ARTPARK was established by IISc, with support from AI Foundry, a so-called venture studio that partners with entrepreneurs and AI experts to help build AI firms. Soni is also the co-founder of AI Foundry.

ARTPARK, Soni added, is talking to automakers such as Volvo and some academic institutions. He didn’t name these institutions and declined to specify the cost, saying, “there are many variables at this point, which will get clearer as we move ahead".

Building an advanced, driverless test track can be a challenging and complex task.

One example is Alphabet Inc.-owned Waymo, which has its own private testing facility called Castle in California. Its track prepares Waymo drivers to handle challenges on the road, evaluate new software before its release to the company’s self-driving fleet and validate the system’s performance. When Waymo vehicles get on the road, the company gathers real-world data and analyses it “for interesting encounters", according to a Waymo blog.

“At Castle, we stage complex and rare scenarios — such as a person walking out of a porta-potty onto a street or a pile of garbage falling out of the truck in front of us—in a safe, controlled environment and test them over and over again, changing different variables, to ensure our self-driving technology can handle the wide range of situations it might come across," the blog adds.

Waymo has built a library of over 40,000 structured testing scenarios.

University of Michigan’s closed testing facility for driverless vehicles is another example. Called Mcity, it is a 32-acre site with more than 16 acres of roads and traffic infrastructure. It has a cloud-based, open-source Mcity operating system that runs on any internet-enabled device and controls all interactions between vehicles and facility features and infrastructure.

Tesla’s test track in Fremont, California, is smaller and shaped like the figure eight.

ARTPARK’s proposed driverless car test track is much bigger. However, India does not have any Level 5 (highest level) driverless cars as of now.

Globally, there are many companies investing in driverless cars, led by Google, Tesla, Apple, Baidu, BMW, GM, Ford, Honda, Hyundai, Bosch and Volvo. Over 40 companies are developing road-going, self-driving vehicles, according to CB Insights data.

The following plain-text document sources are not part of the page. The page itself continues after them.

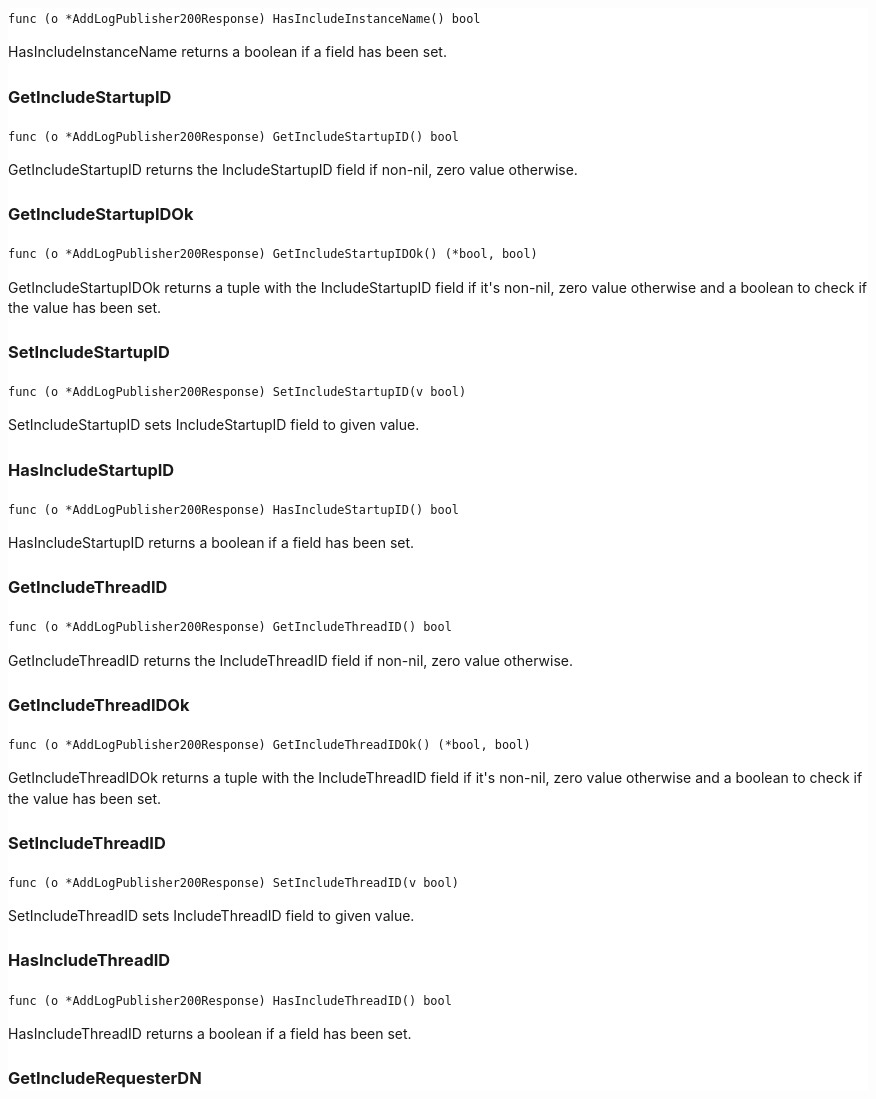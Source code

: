 `func (o *AddLogPublisher200Response) HasIncludeInstanceName() bool`

HasIncludeInstanceName returns a boolean if a field has been set.

### GetIncludeStartupID

`func (o *AddLogPublisher200Response) GetIncludeStartupID() bool`

GetIncludeStartupID returns the IncludeStartupID field if non-nil, zero value otherwise.

### GetIncludeStartupIDOk

`func (o *AddLogPublisher200Response) GetIncludeStartupIDOk() (*bool, bool)`

GetIncludeStartupIDOk returns a tuple with the IncludeStartupID field if it's non-nil, zero value otherwise
and a boolean to check if the value has been set.

### SetIncludeStartupID

`func (o *AddLogPublisher200Response) SetIncludeStartupID(v bool)`

SetIncludeStartupID sets IncludeStartupID field to given value.

### HasIncludeStartupID

`func (o *AddLogPublisher200Response) HasIncludeStartupID() bool`

HasIncludeStartupID returns a boolean if a field has been set.

### GetIncludeThreadID

`func (o *AddLogPublisher200Response) GetIncludeThreadID() bool`

GetIncludeThreadID returns the IncludeThreadID field if non-nil, zero value otherwise.

### GetIncludeThreadIDOk

`func (o *AddLogPublisher200Response) GetIncludeThreadIDOk() (*bool, bool)`

GetIncludeThreadIDOk returns a tuple with the IncludeThreadID field if it's non-nil, zero value otherwise
and a boolean to check if the value has been set.

### SetIncludeThreadID

`func (o *AddLogPublisher200Response) SetIncludeThreadID(v bool)`

SetIncludeThreadID sets IncludeThreadID field to given value.

### HasIncludeThreadID

`func (o *AddLogPublisher200Response) HasIncludeThreadID() bool`

HasIncludeThreadID returns a boolean if a field has been set.

### GetIncludeRequesterDN

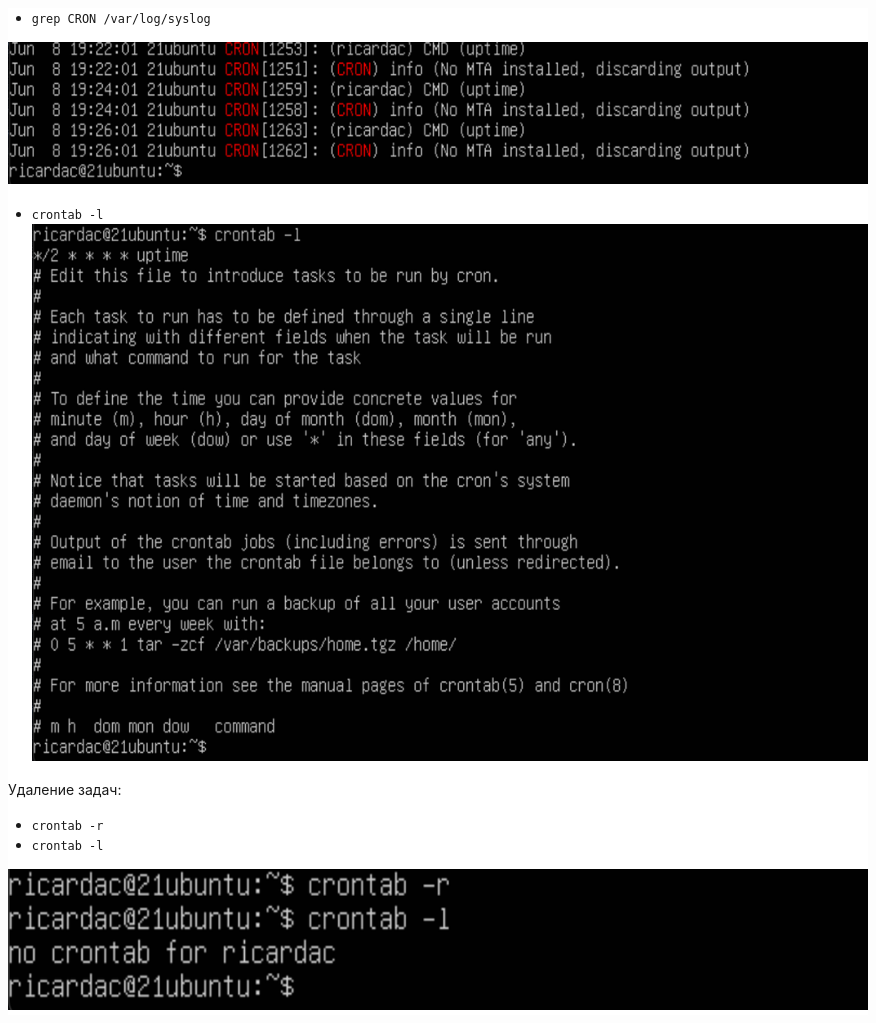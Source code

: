 - ``grep CRON /var/log/syslog``

![img_53.png](img%2Fimg_53.png)

- ``crontab -l``
![img_54.png](img%2Fimg_54.png)

Удаление задач:
- ``crontab -r``
- ``crontab -l``

![img_55.png](img%2Fimg_55.png)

These companies range from automotive industry biggies to leading technology brands and telecommunications companies.

That, however, does not imply that India does not have semi-autonomous vehicles. For instance, MG Motor India on Wednesday unveiled a personal AI assistant and autonomous Level 2 technology that will be featured in its upcoming mid-size SUV Astor. It is the first car to get a personal AI assistant in the company’s global portfolio. The car will have mid-range radars and a multi-purpose camera, which enables many advanced driver-assistance systems.

These include cruise control, collision warning, automatic emergency braking, lane-keeping assist, lane-departure warning and prevention, headlight control, rear-drive assist and speed assist —all of which have been “optimized for Indian traffic conditions", according to the company.

“The proposal to build an autonomous vehicles’ testing track in a 1,500-acre area is a welcome move for both the automobile industry, technology companies and startups that are working on autonomous or driverless hardware, software and AI solutions in India," said Jayanth Kolla, founder and principal analyst of deep-tech research and advisory firm Convergence Catalyst.

India is “a hotbed for a number of autonomous vehicles solutions startups, primarily based in Bengaluru and Delhi-NCR, Kolla said. Companies such as Ati Motors, Quixote, Giscle Systems and Flex Auto are working on a number of computer vision AI, sensor-based hardware and software solutions for the autonomous vehicles industry. Of all the Indian startups, Netradyne and Hi Tech Robotic Systemz that develop solutions for the global companies are most promising."